So here’s a recap of some of the most common “brave settler” vocabulary with my replacement term.

Settlers and pioneers = “invaders”

To call a people “settlers” implies that they are moving into a land that is not already settled. I’m replacing those terms with “invaders.

Hardy or restless pioneers = “desperate”

My Scotch-Irish forebears are frequently referred to using words like hardy, restless, and independent.  What those terms really mean is that they were so desperate for land that they were willing to live in areas where they might be killed by justifiably angry Natives. I’m replacing those terms with “desperate.
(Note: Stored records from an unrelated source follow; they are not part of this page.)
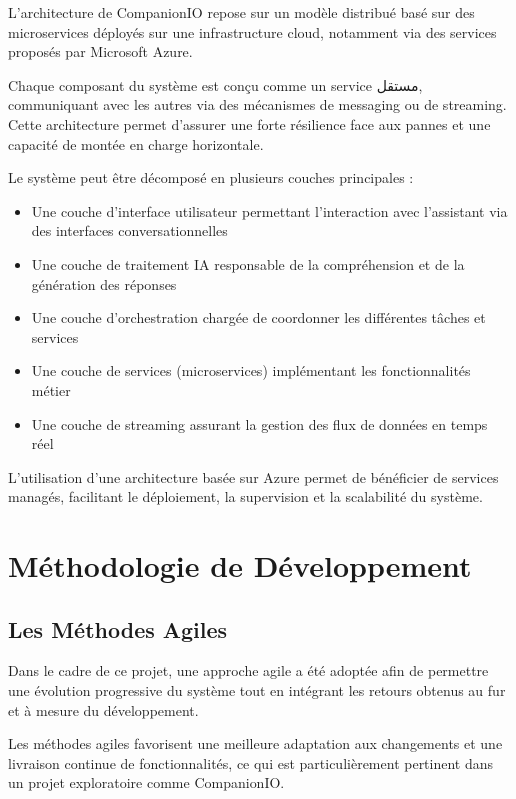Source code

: L’architecture de CompanionIO repose sur un modèle distribué basé sur des microservices déployés sur une infrastructure cloud, notamment via des services proposés par Microsoft Azure.

Chaque composant du système est conçu comme un service مستقل, communiquant avec les autres via des mécanismes de messaging ou de streaming. Cette architecture permet d’assurer une forte résilience face aux pannes et une capacité de montée en charge horizontale.

Le système peut être décomposé en plusieurs couches principales :

\begin{itemize}
    \item Une couche d’interface utilisateur permettant l’interaction avec l’assistant via des interfaces conversationnelles
    \item Une couche de traitement IA responsable de la compréhension et de la génération des réponses
    \item Une couche d’orchestration chargée de coordonner les différentes tâches et services
    \item Une couche de services (microservices) implémentant les fonctionnalités métier
    \item Une couche de streaming assurant la gestion des flux de données en temps réel
\end{itemize}

L’utilisation d’une architecture basée sur Azure permet de bénéficier de services managés, facilitant le déploiement, la supervision et la scalabilité du système.

\section{Méthodologie de Développement}

\subsection{Les Méthodes Agiles}

Dans le cadre de ce projet, une approche agile a été adoptée afin de permettre une évolution progressive du système tout en intégrant les retours obtenus au fur et à mesure du développement.

Les méthodes agiles favorisent une meilleure adaptation aux changements et une livraison continue de fonctionnalités, ce qui est particulièrement pertinent dans un projet exploratoire comme CompanionIO.

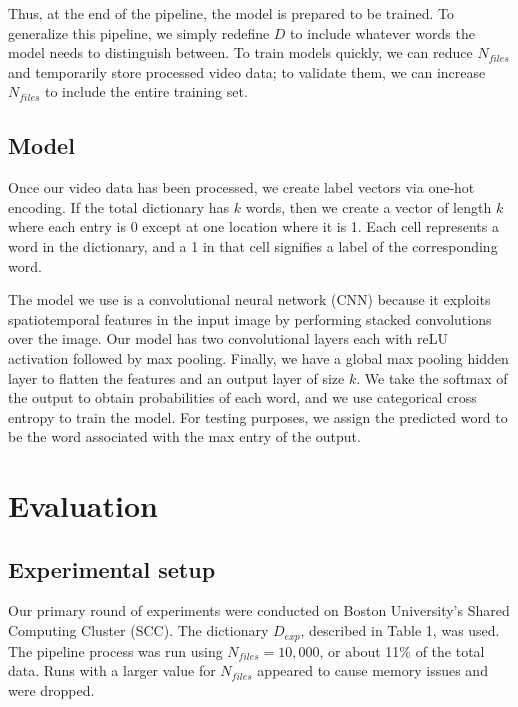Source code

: \documentclass{article}
\begin{document}
Thus, at the end of the pipeline, the model is prepared to be trained. To generalize this pipeline, we simply redefine $D$ to include whatever words the model needs to distinguish between. To train models quickly, we can reduce $N_{files}$ and temporarily store processed video data; to validate them, we can increase $N_{files}$ to include the entire training set.

\subsection{Model}

Once our video data has been processed, we create label vectors via one-hot encoding. If the total dictionary has $k$ words, then we create a vector of length $k$ where each entry is 0 except at one location where it is 1. Each cell represents a word in the dictionary, and a 1 in that cell signifies a label of the corresponding word.

The model we use is a convolutional neural network (CNN) because it exploits spatiotemporal features in the input image by performing stacked convolutions over the image. Our model has two convolutional layers each with reLU activation followed by max pooling. Finally, we have a global max pooling hidden layer to flatten the features and an output layer of size $k$. We take the softmax of the output to obtain probabilities of each word, and we use categorical cross entropy to train the model. For testing purposes, we assign the predicted word to be the word associated with the max entry of the output.

\section{Evaluation}

\subsection{Experimental setup}

Our primary round of experiments were conducted on Boston University's Shared Computing Cluster (SCC). The dictionary $D_{exp}$, described in Table 1, was used. The pipeline process was run using $N_{files} = 10,000$, or about 11\% of the total data. Runs with a larger value for $N_{files}$ appeared to cause memory issues and were dropped.
\end{document}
Frontier = “Native homeland”

Implies the edge of OUR territory rather than the place where YOU fight to maintain your territory. Instead I describe what the land was being used for by the Natives or call is simply “Native homeland.”

 

 

Here’s the original:
“Soon after his marriage to Ann Johnson in December 1766, Martin Gash moved to Virginia. This move was on the western frontier in an area then known as Augusta County.  The Dennis families were hardy adventurers, brave enough to move where few white men ever lived before.  These pioneers were often forced to barricade themselves in a community fort for protection against the fierce warlike Indians who continuously stalked the white invaders of their land.”

 

Here’s the translation:
“Soon after his marriage to Ann Johnson in December 1766, Martin Gash moved to Virginia.  This move was to an area then called by the English  “Augusta County,” but was situated along the Great Indian War Path and within a well-used tribal hunting ground.  The Dennis families were desperate for land, desperate enough to move to Native territory.  These white invaders were often forced to barricade themselves in a community fort for protection against the justifiably angry Indians who tried to push the white invaders from their homeland.”

 

 

 

Handy Glossary of replacement words: (Try it with your own family myths! It’s kind of fun!)

 

Terms describing slavery:

 

Plantation – forced-labor camp

 

Master/mistress – wardens

 

Slave – enslaved person, prisoner, forced laborer

 

Overseer – prison guard or labor-camp guard

 

Sex between owners and enslaved – rape

 

 

Terms describing colonial expansion:

 

Colony – usurped land

 

Settler – invader

 

Pioneer – invader

 

Hardy – desperate

 

Restless – forced to move

 

Indian fighter – Indian murderer

 

Frontier – native land

 

(military) expedition – violent invasion

 

Civilization – lifeways the colonizer values

 

Savages, barbarians, etc. –

Those who live on land colonizers want

Those who live in ways different from the colonizers

Those who worship differently than the colonizers

 

“No people. Only Indians.”

HOO BOY! There’s a lot going on today and every day lately- and mostly I’m trying to hunker down and get as much writing done as possible. But this Laura Ingalls Wilder controversy (her name is being stripped from a prestigeous literary prize because of racial language and stereotypes) goes straight to the heart of what I’m writing about now – colonialism, its offshoot Manifest Destiny, their hierarchical view of both people and land use, and the linkage of all those things to white supremacy.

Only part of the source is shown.